**WORK REQUEST**: When you reach the line containing "### ToDo list" in the data below, begin returning lines exactly as written, and stop once the line containing "and SharePoint admin</span></span>" has been returned.
Top of DATA PROVIDED
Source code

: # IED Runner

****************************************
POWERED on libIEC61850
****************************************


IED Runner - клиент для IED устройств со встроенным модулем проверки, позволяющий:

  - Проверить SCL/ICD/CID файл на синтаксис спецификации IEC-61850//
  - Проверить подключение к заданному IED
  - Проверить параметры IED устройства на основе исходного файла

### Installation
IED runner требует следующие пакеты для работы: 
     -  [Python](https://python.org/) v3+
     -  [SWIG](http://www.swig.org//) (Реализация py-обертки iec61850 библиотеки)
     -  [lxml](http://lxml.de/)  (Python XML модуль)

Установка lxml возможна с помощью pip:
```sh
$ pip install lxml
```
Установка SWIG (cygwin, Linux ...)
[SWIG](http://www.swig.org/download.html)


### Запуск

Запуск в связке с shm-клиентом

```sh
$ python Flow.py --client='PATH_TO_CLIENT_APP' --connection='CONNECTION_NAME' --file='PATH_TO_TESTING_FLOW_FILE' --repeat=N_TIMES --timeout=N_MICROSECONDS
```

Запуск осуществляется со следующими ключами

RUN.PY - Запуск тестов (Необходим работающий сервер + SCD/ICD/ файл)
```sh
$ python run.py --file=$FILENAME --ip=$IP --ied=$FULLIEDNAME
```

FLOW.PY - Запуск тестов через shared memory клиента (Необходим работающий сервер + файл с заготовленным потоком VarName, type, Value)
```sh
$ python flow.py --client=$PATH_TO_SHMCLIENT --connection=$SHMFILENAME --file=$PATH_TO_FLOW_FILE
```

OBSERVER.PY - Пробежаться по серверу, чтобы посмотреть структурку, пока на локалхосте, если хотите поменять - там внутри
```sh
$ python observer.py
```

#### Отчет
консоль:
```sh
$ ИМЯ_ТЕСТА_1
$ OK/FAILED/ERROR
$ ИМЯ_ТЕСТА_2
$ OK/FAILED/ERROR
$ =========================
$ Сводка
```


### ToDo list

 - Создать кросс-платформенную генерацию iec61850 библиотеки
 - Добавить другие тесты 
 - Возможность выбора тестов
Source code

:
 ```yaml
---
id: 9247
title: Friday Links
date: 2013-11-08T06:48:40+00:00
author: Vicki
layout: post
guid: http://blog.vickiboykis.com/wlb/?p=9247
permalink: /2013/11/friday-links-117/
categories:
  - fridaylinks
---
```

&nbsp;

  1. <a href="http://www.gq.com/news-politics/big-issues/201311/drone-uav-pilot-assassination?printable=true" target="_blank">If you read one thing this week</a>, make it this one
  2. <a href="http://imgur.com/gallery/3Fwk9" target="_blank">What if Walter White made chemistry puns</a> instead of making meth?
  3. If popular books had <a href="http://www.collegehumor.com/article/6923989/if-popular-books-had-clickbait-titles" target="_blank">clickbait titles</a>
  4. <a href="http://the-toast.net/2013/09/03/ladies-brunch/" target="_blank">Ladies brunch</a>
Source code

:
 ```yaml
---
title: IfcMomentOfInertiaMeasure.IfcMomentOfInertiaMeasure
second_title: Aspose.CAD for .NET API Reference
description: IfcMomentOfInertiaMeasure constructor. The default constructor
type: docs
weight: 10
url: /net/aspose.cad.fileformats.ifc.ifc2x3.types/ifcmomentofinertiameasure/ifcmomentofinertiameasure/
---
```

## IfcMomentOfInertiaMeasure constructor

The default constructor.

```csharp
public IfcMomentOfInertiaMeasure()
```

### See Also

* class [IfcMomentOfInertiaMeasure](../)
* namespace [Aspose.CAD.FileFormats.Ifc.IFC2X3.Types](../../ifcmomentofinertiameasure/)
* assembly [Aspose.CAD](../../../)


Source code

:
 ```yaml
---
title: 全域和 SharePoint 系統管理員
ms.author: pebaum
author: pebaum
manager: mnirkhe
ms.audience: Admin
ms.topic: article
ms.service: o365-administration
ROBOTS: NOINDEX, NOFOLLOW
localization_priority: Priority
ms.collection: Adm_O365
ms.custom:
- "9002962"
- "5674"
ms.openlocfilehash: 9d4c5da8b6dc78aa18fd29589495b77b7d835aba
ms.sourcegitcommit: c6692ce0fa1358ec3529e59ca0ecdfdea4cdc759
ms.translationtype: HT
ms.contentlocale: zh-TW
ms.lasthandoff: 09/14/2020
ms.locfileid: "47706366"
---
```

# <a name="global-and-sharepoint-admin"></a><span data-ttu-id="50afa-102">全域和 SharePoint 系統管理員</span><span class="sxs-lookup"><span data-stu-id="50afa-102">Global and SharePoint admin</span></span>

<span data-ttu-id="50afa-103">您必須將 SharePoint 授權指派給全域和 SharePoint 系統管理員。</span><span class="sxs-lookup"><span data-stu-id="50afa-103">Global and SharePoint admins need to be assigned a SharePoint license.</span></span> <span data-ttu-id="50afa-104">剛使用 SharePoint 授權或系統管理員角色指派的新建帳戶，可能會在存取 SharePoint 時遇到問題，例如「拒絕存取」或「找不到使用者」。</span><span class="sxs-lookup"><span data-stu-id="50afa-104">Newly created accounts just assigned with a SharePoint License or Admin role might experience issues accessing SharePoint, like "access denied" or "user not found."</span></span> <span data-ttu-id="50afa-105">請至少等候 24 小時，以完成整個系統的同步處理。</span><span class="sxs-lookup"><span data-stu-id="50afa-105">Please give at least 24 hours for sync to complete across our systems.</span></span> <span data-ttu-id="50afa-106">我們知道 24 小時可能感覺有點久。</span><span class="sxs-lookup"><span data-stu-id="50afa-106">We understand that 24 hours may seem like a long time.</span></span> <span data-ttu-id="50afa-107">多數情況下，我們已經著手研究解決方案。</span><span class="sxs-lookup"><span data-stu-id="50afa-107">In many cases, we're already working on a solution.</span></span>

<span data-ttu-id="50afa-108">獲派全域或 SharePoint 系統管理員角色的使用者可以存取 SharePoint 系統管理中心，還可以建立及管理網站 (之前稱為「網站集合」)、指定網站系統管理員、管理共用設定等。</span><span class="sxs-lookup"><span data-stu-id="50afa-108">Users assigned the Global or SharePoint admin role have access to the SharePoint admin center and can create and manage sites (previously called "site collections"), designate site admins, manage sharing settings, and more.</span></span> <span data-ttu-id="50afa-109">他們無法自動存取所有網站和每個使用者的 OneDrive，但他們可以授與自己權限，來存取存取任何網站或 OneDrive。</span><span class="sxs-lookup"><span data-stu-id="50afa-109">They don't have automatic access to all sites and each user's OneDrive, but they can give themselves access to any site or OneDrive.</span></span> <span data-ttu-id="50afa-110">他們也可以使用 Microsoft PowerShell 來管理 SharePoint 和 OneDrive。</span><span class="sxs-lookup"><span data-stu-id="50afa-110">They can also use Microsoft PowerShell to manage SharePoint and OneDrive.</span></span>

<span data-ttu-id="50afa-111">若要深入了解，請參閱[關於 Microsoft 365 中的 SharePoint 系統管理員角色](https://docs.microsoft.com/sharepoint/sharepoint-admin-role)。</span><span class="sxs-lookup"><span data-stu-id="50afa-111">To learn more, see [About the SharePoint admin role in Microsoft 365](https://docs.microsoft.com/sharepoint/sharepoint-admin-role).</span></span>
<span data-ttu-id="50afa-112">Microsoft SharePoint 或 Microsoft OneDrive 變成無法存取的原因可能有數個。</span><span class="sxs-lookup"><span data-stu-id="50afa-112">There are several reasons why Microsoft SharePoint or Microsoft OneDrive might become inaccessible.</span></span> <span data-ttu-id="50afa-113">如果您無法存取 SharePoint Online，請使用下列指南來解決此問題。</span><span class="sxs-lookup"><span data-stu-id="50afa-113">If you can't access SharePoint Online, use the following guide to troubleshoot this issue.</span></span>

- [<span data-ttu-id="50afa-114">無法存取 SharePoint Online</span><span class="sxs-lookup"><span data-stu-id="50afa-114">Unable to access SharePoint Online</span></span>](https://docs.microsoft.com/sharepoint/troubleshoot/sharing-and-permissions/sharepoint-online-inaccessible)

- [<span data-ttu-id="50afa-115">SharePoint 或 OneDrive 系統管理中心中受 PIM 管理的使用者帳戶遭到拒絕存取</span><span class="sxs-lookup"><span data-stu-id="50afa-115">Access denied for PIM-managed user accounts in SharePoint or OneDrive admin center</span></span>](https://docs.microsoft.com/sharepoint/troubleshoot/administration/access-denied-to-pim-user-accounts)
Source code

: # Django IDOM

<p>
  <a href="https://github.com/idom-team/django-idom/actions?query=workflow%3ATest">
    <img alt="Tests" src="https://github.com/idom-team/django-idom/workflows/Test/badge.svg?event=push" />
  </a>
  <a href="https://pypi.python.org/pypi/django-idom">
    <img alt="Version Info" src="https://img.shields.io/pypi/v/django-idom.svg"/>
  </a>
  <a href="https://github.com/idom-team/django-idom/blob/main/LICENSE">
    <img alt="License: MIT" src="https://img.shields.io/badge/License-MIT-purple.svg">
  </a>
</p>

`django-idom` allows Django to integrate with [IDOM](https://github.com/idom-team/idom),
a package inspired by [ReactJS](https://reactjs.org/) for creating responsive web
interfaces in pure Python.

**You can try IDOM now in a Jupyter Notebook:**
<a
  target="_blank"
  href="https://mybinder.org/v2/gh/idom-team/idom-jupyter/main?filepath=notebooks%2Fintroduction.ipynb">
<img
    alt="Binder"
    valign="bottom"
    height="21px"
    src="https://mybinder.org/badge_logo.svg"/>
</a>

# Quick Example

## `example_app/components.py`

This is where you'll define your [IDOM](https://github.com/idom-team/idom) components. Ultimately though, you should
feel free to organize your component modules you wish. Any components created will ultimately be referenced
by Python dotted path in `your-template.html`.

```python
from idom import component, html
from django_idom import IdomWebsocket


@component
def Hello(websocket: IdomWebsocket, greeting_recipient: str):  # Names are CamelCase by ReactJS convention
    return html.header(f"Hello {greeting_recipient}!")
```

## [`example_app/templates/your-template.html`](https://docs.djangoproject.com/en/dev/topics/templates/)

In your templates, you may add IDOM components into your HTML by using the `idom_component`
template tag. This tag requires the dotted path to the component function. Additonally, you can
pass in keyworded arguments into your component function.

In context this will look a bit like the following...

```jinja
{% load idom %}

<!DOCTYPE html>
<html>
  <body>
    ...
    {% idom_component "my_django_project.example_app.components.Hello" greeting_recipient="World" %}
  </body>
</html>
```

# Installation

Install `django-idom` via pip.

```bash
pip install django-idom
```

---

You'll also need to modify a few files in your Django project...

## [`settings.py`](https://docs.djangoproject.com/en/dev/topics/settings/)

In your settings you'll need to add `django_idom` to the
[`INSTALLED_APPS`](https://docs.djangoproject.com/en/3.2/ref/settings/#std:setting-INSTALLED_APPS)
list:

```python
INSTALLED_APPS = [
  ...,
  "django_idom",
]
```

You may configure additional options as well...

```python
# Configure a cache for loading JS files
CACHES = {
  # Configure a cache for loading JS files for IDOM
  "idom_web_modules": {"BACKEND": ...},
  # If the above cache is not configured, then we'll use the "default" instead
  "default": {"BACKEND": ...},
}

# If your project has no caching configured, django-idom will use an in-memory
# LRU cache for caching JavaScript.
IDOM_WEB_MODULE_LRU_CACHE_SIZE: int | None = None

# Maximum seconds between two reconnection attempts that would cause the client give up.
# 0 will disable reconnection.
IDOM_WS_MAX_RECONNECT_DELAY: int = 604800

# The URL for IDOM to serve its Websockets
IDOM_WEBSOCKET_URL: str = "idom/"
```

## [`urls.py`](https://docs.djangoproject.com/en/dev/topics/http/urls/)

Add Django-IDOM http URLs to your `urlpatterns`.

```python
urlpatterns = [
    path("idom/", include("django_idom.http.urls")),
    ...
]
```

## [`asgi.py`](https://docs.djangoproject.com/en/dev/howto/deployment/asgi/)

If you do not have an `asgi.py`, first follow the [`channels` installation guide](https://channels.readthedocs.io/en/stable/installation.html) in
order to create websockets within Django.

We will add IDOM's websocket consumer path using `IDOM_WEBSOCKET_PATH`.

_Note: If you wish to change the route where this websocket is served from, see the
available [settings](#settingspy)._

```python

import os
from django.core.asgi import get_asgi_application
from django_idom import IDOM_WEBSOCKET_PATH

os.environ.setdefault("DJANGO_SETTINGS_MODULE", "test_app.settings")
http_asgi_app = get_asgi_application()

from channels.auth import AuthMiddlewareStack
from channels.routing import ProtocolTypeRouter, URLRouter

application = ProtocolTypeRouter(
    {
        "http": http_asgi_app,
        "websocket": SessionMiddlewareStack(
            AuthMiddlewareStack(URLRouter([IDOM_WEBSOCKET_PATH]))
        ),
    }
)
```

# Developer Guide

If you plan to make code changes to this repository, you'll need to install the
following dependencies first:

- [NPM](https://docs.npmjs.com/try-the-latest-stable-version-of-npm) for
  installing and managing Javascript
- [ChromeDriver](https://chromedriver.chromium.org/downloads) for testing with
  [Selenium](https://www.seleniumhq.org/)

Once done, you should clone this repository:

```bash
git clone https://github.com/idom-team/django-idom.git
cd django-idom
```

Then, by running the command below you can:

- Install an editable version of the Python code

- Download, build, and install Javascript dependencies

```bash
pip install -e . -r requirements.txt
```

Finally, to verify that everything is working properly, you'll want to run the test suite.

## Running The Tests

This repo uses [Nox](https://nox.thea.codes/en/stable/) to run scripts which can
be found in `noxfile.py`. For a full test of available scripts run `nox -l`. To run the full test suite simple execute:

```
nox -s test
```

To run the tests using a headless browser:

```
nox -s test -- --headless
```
Bottom of DATA PROVIDED
**ANSWER BELOW**:
### ToDo list

 - Создать кросс-платформенную генерацию iec61850 библиотеки
 - Добавить другие тесты 
 - Возможность выбора тестов
Source code

:
 ```yaml
---
id: 9247
title: Friday Links
date: 2013-11-08T06:48:40+00:00
author: Vicki
layout: post
guid: http://blog.vickiboykis.com/wlb/?p=9247
permalink: /2013/11/friday-links-117/
categories:
  - fridaylinks
---
```

&nbsp;

  1. <a href="http://www.gq.com/news-politics/big-issues/201311/drone-uav-pilot-assassination?printable=true" target="_blank">If you read one thing this week</a>, make it this one
  2. <a href="http://imgur.com/gallery/3Fwk9" target="_blank">What if Walter White made chemistry puns</a> instead of making meth?
  3. If popular books had <a href="http://www.collegehumor.com/article/6923989/if-popular-books-had-clickbait-titles" target="_blank">clickbait titles</a>
  4. <a href="http://the-toast.net/2013/09/03/ladies-brunch/" target="_blank">Ladies brunch</a>
Source code

:
 ```yaml
---
title: IfcMomentOfInertiaMeasure.IfcMomentOfInertiaMeasure
second_title: Aspose.CAD for .NET API Reference
description: IfcMomentOfInertiaMeasure constructor. The default constructor
type: docs
weight: 10
url: /net/aspose.cad.fileformats.ifc.ifc2x3.types/ifcmomentofinertiameasure/ifcmomentofinertiameasure/
---
```

## IfcMomentOfInertiaMeasure constructor

The default constructor.

```csharp
public IfcMomentOfInertiaMeasure()
```

### See Also

* class [IfcMomentOfInertiaMeasure](../)
* namespace [Aspose.CAD.FileFormats.Ifc.IFC2X3.Types](../../ifcmomentofinertiameasure/)
* assembly [Aspose.CAD](../../../)


Source code

:
 ```yaml
---
title: 全域和 SharePoint 系統管理員
ms.author: pebaum
author: pebaum
manager: mnirkhe
ms.audience: Admin
ms.topic: article
ms.service: o365-administration
ROBOTS: NOINDEX, NOFOLLOW
localization_priority: Priority
ms.collection: Adm_O365
ms.custom:
- "9002962"
- "5674"
ms.openlocfilehash: 9d4c5da8b6dc78aa18fd29589495b77b7d835aba
ms.sourcegitcommit: c6692ce0fa1358ec3529e59ca0ecdfdea4cdc759
ms.translationtype: HT
ms.contentlocale: zh-TW
ms.lasthandoff: 09/14/2020
ms.locfileid: "47706366"
---
```

# <a name="global-and-sharepoint-admin"></a><span data-ttu-id="50afa-102">全域和 SharePoint 系統管理員</span><span class="sxs-lookup"><span data-stu-id="50afa-102">Global and SharePoint admin</span></span>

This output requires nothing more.